WHAT THE TASK ASKS:
A faithful, complete transcription of the listing is required.

GIVEN RECORDS:
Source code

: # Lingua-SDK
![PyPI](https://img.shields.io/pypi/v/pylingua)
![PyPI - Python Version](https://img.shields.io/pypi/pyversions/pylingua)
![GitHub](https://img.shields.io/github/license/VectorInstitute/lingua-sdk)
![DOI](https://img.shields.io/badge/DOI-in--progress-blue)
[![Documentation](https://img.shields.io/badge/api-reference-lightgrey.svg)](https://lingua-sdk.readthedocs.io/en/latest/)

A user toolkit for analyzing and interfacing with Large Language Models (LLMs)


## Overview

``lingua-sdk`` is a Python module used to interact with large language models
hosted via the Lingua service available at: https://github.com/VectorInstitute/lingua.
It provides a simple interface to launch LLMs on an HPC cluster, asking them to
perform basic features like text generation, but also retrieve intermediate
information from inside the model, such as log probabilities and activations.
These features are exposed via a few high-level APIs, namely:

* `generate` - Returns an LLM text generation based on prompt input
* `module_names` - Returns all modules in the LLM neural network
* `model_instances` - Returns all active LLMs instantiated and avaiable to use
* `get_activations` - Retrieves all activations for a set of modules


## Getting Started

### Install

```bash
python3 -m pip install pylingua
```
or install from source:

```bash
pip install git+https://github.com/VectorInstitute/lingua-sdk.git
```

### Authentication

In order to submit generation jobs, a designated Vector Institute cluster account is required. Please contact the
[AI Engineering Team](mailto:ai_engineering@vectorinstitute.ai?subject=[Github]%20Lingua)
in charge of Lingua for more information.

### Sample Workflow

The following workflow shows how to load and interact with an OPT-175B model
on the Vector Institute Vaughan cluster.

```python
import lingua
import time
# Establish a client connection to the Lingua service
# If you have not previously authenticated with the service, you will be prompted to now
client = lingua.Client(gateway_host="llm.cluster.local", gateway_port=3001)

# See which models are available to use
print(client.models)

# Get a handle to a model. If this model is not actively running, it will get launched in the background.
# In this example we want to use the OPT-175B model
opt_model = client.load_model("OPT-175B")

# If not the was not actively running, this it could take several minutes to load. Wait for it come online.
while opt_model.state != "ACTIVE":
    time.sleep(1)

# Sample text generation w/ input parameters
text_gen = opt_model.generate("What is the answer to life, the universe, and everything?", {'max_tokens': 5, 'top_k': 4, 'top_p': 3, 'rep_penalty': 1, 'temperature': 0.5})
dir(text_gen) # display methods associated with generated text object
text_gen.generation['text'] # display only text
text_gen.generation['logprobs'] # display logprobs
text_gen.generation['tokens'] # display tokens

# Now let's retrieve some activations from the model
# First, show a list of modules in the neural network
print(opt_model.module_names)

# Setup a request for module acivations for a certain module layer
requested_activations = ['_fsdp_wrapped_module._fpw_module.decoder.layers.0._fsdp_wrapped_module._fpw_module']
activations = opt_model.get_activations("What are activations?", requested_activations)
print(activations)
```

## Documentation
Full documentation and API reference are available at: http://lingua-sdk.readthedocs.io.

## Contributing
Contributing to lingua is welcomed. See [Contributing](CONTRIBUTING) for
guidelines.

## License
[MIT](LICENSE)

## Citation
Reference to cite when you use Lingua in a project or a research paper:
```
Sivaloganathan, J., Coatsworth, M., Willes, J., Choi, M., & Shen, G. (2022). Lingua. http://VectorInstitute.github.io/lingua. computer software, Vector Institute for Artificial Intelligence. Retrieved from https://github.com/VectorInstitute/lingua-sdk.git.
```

WORKED SOLUTION:
Source code

: # Lingua-SDK
![PyPI](https://img.shields.io/pypi/v/pylingua)
![PyPI - Python Version](https://img.shields.io/pypi/pyversions/pylingua)
![GitHub](https://img.shields.io/github/license/VectorInstitute/lingua-sdk)
![DOI](https://img.shields.io/badge/DOI-in--progress-blue)
[![Documentation](https://img.shields.io/badge/api-reference-lightgrey.svg)](https://lingua-sdk.readthedocs.io/en/latest/)

A user toolkit for analyzing and interfacing with Large Language Models (LLMs)


## Overview

``lingua-sdk`` is a Python module used to interact with large language models
hosted via the Lingua service available at: https://github.com/VectorInstitute/lingua.
It provides a simple interface to launch LLMs on an HPC cluster, asking them to
perform basic features like text generation, but also retrieve intermediate
information from inside the model, such as log probabilities and activations.
These features are exposed via a few high-level APIs, namely:

* `generate` - Returns an LLM text generation based on prompt input
* `module_names` - Returns all modules in the LLM neural network
* `model_instances` - Returns all active LLMs instantiated and avaiable to use
* `get_activations` - Retrieves all activations for a set of modules


## Getting Started

### Install

```bash
python3 -m pip install pylingua
```
or install from source:

```bash
pip install git+https://github.com/VectorInstitute/lingua-sdk.git
```

### Authentication

In order to submit generation jobs, a designated Vector Institute cluster account is required. Please contact the
[AI Engineering Team](mailto:ai_engineering@vectorinstitute.ai?subject=[Github]%20Lingua)
in charge of Lingua for more information.

### Sample Workflow

The following workflow shows how to load and interact with an OPT-175B model
on the Vector Institute Vaughan cluster.

```python
import lingua
import time
# Establish a client connection to the Lingua service
# If you have not previously authenticated with the service, you will be prompted to now
client = lingua.Client(gateway_host="llm.cluster.local", gateway_port=3001)

# See which models are available to use
print(client.models)

# Get a handle to a model. If this model is not actively running, it will get launched in the background.
# In this example we want to use the OPT-175B model
opt_model = client.load_model("OPT-175B")

# If not the was not actively running, this it could take several minutes to load. Wait for it come online.
while opt_model.state != "ACTIVE":
    time.sleep(1)

# Sample text generation w/ input parameters
text_gen = opt_model.generate("What is the answer to life, the universe, and everything?", {'max_tokens': 5, 'top_k': 4, 'top_p': 3, 'rep_penalty': 1, 'temperature': 0.5})
dir(text_gen) # display methods associated with generated text object
text_gen.generation['text'] # display only text
text_gen.generation['logprobs'] # display logprobs
text_gen.generation['tokens'] # display tokens

# Now let's retrieve some activations from the model
# First, show a list of modules in the neural network
print(opt_model.module_names)

# Setup a request for module acivations for a certain module layer
requested_activations = ['_fsdp_wrapped_module._fpw_module.decoder.layers.0._fsdp_wrapped_module._fpw_module']
activations = opt_model.get_activations("What are activations?", requested_activations)
print(activations)
```

## Documentation
Full documentation and API reference are available at: http://lingua-sdk.readthedocs.io.

## Contributing
Contributing to lingua is welcomed. See [Contributing](CONTRIBUTING) for
guidelines.

## License
[MIT](LICENSE)

## Citation
Reference to cite when you use Lingua in a project or a research paper:
```
Sivaloganathan, J., Coatsworth, M., Willes, J., Choi, M., & Shen, G. (2022). Lingua. http://VectorInstitute.github.io/lingua. computer software, Vector Institute for Artificial Intelligence. Retrieved from https://github.com/VectorInstitute/lingua-sdk.git.
```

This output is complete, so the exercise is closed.